DIRECTIONS:
Quote the lines below exactly, from the one that holds "mkdir, and cp" through the final line of the records, and only those.

DATA FOR THIS TASK:
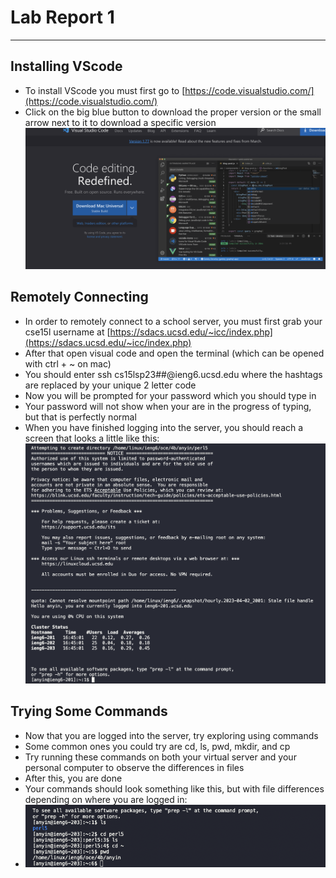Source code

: # Lab Report 1

---


## Installing VScode
* To install VScode you must first go to [https://code.visualstudio.com/](https://code.visualstudio.com/)
* Click on the big blue button to download the proper version or the small arrow next to it to download a specific version 
![img](ss1.png)

## Remotely Connecting
* In order to remotely connect to a school server, you must first grab your cse15l username at [https://sdacs.ucsd.edu/~icc/index.php](https://sdacs.ucsd.edu/~icc/index.php)
* After that open visual code and open the terminal (which can be opened with ctrl + ~ on mac)
* You should enter ssh cs15lsp23##@ieng6.ucsd.edu where the hashtags are replaced by your unique 2 letter code
* Now you will be prompted for your password which you should type in 
* Your password will not show when your are in the progress of typing, but that is perfectly normal
* When you have finished logging into the server, you should reach a screen that looks a little like this:
![img](ss2.png)

## Trying Some Commands
* Now that you are logged into the server, try exploring using commands
* Some common ones you could try are cd, ls, pwd, mkdir, and cp
* Try running these commands on both your virtual server and your personal computer to observe the differences in files
* After this, you are done
* Your commands should look something like this, but with file differences depending on where you are logged in:
* ![img](ss3.png)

COMPLETED EXERCISE:
* Some common ones you could try are cd, ls, pwd, mkdir, and cp
* Try running these commands on both your virtual server and your personal computer to observe the differences in files
* After this, you are done
* Your commands should look something like this, but with file differences depending on where you are logged in:
* ![img](ss3.png)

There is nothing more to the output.